Saved entries
::::
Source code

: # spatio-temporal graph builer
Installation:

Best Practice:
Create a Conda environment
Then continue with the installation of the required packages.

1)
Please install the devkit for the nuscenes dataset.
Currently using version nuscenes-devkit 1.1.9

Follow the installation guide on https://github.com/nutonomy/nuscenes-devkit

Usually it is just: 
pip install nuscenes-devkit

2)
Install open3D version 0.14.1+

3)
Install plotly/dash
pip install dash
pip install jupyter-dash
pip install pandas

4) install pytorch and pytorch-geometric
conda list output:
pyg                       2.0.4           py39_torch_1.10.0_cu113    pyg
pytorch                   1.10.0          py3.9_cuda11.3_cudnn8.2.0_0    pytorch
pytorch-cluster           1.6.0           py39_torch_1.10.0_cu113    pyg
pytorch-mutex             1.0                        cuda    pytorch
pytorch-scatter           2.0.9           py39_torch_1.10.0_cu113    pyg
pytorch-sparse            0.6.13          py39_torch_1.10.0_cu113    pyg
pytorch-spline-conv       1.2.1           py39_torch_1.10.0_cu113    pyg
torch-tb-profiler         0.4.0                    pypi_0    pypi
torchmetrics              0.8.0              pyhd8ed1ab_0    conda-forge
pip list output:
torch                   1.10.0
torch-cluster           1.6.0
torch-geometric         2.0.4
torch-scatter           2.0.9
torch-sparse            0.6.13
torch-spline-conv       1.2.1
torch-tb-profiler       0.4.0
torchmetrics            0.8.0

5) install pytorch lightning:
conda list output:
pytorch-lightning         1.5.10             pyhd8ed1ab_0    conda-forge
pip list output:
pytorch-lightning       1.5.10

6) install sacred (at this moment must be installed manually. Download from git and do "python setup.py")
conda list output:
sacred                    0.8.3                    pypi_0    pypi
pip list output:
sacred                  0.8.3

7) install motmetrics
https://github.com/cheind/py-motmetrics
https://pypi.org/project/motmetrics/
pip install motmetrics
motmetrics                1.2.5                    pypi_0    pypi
::::
DIRECTIONS FOR THIS TASK:
Where in the entries does the word "geometric" occur? Copy out each line that has it.

ANSWER SPACE:
4) install pytorch and pytorch-geometric
torch-geometric         2.0.4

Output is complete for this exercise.